Mohamedou Ould Slahi est arrêté sur le simple fait d’avoir reçu un appel du portable d’Oussama Ben Laden. Sa détention ne repose sur aucune preuve. Il est détenu illégalement sur l'île de Guantanamo parmi près de 800 autres détenus. Les conditions de sa détention sont une honte de la part d’un pays dit moderne. Ses droits sont bafoués. Sa famille est sans nouvelles de lui. Il faudra des années avant qu’un avocat interprété par Denis Ménochet interpelle Nancy Hollander pour se débarrasser de cet encombrant dossier pour ses affaires. Ce n’est que le début d’un long combat pour un homme se reposant sur sa foi pour survivre dans cet enfer sur terre.


Guantánamo


Le centre de détention peut s’apparenter à un camp de concentration. Mohamedou Ould Slahi est isolé. Il subit des tortures aussi bien de la part des hommes que d’une femme. Si vous avez le souvenir des photos prises par les gardiens, vous connaissez la nature de leurs exactions. Sa vie ne vaut plus rien, contrairement aux iguanes qui peuplent cette île paradisiaque cubaine.


Il est désigné coupable. Le film tente de jouer sur l'ambiguïté de ses actes, de son passé et de ses déclarations. Cela ne fonctionne pas. On est en empathie avec cet homme. On est admiratif de sa foi et de son comportement auprès des gardiens, ainsi que le seul détenu avec lequel il va pouvoir communiquer, le Marseillais. On apprécie son discours. Il demande à être considéré comme un être humain et non comme une affaire par ses avocates. C’est un homme que le gouvernement américain tente de briser. Mais il reste debout, confiant envers le jugement de dieu.


Les croyances sont importantes pour les protagonistes de cette affaire. C’est la foi en un dieu, en ses principes et aux lois qui vont guider le lieutenant Stuart Couch malgré les tentatives de ses supérieurs de faire appel à son patriotisme. Un patriotisme qui aveugle toute une nation, réclamant vengeance, au détriment de toutes considérations. On est soit pour ou contre les USA, il n’y a pas d’autres alternatives.

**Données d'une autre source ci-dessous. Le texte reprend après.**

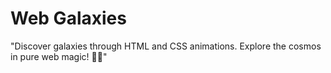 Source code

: # Web Galaxies
"Discover galaxies through HTML and CSS animations. Explore the cosmos in pure web magic! 🌌✨"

20 plus tard, le centre de détention de Guantánamo est toujours ouvert. Il reste encore une quarantaine de détenus. L’administration Bush l’a mise en place. Celle d’Obama a tenté de le fermer mais sans en avoir vraiment le souhait, au point de continuer à poursuivre Mohamedou Ould Slahi malgré divers acquittements. On ne parlera pas de celle de Trump. Joe Biden devrait enfin mettre fin à l’existence de ce camp de la honte, au risque d’être traité de traître.


Du Prophète à The Mauritanian


L'histoire de Mohamedou Ould Slahi est prenante. Elle est le reflet d’une Amérique hors de contrôle, sûre de son fait, se prenant pour les maîtres du monde. Un pays qui s’est construit sur un génocide, prête à tout pour arriver à leurs fins avec l’aval des autres pays dits modernes, se couvrant parfois d’un semblant de contestation que les dollars et la fascination pour ce pays étouffent aussi vite.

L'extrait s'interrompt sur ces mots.